(Source texts of formatted documents)
_ _ _ _ _

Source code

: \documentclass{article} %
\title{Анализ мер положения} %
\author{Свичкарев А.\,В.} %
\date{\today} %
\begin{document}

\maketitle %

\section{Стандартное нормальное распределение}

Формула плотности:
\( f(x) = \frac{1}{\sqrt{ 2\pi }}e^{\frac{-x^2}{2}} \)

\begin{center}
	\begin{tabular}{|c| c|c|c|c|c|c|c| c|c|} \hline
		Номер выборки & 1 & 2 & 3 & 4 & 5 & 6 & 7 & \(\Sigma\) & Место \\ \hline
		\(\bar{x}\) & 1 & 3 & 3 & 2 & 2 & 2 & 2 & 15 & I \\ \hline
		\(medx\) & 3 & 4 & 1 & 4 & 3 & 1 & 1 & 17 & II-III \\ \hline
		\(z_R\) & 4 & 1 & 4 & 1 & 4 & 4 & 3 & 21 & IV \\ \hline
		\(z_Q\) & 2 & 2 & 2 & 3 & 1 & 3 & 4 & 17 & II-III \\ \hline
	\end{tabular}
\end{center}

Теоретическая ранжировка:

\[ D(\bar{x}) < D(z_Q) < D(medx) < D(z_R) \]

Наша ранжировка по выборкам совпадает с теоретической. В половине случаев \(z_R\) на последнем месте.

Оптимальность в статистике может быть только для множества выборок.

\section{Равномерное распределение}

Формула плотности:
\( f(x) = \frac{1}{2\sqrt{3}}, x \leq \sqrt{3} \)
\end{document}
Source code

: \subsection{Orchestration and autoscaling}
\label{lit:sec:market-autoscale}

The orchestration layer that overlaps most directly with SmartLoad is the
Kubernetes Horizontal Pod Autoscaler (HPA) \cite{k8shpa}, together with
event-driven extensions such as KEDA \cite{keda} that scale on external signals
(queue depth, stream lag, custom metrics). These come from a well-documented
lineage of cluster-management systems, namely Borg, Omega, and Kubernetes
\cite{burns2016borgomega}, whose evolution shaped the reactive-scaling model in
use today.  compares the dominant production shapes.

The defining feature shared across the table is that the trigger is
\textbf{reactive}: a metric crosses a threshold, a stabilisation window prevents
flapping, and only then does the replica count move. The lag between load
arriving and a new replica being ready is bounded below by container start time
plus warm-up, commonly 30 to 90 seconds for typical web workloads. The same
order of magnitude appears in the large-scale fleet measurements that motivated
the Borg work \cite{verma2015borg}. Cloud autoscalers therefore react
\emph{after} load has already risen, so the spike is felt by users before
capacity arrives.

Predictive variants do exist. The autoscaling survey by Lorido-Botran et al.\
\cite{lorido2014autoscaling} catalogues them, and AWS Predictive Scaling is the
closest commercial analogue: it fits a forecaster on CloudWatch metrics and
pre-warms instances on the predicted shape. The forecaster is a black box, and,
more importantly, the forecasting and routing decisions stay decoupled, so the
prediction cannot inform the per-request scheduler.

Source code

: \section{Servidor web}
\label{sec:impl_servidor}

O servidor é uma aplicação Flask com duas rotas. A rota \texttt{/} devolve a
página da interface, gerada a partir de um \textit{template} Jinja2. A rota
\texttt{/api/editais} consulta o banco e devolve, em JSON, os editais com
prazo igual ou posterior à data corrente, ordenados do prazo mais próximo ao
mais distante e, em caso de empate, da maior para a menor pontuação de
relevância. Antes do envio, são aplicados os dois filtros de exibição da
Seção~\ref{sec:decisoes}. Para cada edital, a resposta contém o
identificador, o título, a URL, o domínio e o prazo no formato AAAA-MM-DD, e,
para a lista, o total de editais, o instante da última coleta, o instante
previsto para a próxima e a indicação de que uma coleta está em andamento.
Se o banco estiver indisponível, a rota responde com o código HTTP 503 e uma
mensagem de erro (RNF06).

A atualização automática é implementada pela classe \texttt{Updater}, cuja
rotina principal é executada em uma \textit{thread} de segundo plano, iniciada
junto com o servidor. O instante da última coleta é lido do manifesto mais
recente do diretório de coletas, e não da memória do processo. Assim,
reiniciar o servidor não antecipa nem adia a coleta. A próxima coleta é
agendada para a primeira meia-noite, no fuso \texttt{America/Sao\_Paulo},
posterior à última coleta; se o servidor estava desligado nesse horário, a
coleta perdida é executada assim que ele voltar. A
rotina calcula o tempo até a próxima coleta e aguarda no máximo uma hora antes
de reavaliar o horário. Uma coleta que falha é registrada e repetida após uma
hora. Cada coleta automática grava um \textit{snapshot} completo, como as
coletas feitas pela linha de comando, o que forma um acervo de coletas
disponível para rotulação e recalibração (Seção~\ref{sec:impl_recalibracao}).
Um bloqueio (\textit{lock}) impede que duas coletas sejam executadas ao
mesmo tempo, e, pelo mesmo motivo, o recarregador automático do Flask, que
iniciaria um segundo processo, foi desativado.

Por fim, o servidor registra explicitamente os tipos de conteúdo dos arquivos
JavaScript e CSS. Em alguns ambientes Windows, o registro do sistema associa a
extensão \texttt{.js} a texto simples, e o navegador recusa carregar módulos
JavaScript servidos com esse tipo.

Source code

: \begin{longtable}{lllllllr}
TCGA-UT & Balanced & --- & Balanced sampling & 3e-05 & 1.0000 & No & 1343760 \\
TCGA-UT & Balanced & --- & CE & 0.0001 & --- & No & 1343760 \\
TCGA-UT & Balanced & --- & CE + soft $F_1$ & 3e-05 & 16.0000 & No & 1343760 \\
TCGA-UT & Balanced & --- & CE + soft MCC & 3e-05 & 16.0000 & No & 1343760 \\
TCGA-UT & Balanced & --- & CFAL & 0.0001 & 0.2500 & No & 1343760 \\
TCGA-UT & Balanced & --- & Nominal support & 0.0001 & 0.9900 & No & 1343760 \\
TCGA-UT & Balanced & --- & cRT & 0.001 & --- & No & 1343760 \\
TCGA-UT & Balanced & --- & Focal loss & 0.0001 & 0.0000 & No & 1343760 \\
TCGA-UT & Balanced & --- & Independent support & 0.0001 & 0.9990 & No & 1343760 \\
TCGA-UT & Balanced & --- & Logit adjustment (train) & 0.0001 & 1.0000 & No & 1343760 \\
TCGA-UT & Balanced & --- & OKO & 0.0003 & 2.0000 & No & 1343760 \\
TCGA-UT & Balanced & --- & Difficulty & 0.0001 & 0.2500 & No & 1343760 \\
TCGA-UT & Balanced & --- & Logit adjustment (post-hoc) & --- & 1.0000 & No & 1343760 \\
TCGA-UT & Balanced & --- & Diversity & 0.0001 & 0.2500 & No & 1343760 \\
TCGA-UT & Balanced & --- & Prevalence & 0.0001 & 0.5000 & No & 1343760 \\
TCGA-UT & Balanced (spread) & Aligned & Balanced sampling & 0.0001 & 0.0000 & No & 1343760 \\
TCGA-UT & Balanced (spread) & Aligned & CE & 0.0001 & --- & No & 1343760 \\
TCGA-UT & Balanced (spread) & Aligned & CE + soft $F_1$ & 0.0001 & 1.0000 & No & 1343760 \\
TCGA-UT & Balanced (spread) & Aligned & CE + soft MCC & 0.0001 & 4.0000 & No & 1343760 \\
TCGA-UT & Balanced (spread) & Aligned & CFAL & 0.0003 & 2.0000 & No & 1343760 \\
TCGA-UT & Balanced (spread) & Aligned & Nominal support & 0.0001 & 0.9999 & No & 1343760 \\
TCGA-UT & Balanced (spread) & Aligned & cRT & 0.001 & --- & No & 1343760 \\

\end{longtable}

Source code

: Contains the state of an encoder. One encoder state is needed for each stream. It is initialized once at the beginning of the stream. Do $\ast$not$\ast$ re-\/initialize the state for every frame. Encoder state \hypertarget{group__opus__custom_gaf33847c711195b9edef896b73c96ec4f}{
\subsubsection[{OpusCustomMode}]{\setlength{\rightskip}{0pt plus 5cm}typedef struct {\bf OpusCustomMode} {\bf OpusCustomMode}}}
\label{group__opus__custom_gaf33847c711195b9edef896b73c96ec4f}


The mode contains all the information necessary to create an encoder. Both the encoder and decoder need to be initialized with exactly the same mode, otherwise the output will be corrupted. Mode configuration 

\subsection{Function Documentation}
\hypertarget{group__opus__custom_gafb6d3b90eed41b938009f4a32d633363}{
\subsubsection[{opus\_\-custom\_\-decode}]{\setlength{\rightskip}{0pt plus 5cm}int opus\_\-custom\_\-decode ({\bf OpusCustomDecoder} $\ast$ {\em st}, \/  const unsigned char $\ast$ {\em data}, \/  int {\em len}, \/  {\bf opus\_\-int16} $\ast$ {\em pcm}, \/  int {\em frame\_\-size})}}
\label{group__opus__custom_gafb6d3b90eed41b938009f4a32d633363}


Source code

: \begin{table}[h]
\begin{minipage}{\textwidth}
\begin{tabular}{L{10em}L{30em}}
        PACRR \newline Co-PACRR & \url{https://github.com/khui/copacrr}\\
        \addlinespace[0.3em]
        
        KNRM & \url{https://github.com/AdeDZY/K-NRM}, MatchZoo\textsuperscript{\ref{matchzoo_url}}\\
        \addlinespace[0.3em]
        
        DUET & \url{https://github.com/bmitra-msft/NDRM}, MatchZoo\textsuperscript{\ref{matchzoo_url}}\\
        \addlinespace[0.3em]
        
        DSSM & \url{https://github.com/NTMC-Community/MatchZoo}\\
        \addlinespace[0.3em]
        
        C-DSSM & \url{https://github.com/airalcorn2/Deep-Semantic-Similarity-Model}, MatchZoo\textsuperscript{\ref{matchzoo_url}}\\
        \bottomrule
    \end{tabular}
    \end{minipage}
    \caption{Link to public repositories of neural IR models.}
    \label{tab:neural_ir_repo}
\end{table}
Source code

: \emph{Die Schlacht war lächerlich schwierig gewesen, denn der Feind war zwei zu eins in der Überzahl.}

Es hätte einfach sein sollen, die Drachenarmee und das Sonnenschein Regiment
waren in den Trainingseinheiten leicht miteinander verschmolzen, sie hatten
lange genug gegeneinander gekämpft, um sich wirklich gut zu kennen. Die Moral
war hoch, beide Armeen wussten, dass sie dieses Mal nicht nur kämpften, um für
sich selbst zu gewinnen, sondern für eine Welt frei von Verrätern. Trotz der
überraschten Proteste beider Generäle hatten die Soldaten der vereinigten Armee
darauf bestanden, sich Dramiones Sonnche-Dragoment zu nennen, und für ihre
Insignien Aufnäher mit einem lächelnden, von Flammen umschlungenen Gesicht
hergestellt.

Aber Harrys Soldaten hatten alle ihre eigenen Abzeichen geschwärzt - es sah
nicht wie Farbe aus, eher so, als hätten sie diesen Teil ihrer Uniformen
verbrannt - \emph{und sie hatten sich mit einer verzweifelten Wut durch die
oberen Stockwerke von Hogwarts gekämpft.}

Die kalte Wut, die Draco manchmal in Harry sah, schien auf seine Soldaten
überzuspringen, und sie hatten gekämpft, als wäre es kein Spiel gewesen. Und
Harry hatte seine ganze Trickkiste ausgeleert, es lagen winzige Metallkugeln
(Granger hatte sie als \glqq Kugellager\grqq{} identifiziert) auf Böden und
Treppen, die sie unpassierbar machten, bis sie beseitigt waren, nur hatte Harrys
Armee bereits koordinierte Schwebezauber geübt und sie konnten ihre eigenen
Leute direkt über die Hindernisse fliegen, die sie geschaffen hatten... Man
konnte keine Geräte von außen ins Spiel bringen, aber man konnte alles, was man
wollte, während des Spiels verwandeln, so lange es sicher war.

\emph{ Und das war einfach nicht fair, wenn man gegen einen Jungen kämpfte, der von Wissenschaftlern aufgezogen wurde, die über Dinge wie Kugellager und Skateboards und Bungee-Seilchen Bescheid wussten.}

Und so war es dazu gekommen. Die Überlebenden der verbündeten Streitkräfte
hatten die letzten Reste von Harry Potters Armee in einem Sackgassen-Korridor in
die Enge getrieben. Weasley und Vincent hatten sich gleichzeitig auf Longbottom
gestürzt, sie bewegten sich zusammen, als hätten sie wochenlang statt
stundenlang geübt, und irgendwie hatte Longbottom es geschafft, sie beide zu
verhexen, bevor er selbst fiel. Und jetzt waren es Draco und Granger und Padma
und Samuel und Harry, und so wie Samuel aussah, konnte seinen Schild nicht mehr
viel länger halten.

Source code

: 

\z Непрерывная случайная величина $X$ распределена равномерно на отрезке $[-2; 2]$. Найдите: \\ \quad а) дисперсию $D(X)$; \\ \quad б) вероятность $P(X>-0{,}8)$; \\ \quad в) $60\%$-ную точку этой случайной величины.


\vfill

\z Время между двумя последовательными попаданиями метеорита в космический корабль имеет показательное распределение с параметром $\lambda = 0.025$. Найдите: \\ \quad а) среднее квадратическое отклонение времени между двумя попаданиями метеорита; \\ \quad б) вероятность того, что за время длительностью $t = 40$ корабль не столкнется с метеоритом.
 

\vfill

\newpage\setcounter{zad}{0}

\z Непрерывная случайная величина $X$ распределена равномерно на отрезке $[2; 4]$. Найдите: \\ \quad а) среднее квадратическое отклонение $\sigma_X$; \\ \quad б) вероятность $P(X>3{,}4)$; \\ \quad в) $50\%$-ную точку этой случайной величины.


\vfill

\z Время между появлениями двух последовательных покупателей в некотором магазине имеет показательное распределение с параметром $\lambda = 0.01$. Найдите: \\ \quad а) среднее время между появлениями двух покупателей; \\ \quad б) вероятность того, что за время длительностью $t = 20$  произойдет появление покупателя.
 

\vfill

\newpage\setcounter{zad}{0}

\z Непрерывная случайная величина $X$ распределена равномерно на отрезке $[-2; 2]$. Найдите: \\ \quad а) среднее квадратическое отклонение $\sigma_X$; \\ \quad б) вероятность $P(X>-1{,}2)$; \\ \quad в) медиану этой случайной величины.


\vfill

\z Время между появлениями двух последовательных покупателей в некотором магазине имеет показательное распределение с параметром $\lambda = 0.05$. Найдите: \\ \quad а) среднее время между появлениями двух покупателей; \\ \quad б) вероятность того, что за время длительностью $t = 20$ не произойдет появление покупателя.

_ _ _ _ _

What you need to do —
Out of the data above, give again only the lines starting at the one holding "os editais com" and ending at the one holding "rotina calcula o", unchanged.

Answer area —
\texttt{/api/editais} consulta o banco e devolve, em JSON, os editais com
prazo igual ou posterior à data corrente, ordenados do prazo mais próximo ao
mais distante e, em caso de empate, da maior para a menor pontuação de
relevância. Antes do envio, são aplicados os dois filtros de exibição da
Seção~\ref{sec:decisoes}. Para cada edital, a resposta contém o
identificador, o título, a URL, o domínio e o prazo no formato AAAA-MM-DD, e,
para a lista, o total de editais, o instante da última coleta, o instante
previsto para a próxima e a indicação de que uma coleta está em andamento.
Se o banco estiver indisponível, a rota responde com o código HTTP 503 e uma
mensagem de erro (RNF06).

A atualização automática é implementada pela classe \texttt{Updater}, cuja
rotina principal é executada em uma \textit{thread} de segundo plano, iniciada
junto com o servidor. O instante da última coleta é lido do manifesto mais
recente do diretório de coletas, e não da memória do processo. Assim,
reiniciar o servidor não antecipa nem adia a coleta. A próxima coleta é
agendada para a primeira meia-noite, no fuso \texttt{America/Sao\_Paulo},
posterior à última coleta; se o servidor estava desligado nesse horário, a
coleta perdida é executada assim que ele voltar. A
rotina calcula o tempo até a próxima coleta e aguarda no máximo uma hora antes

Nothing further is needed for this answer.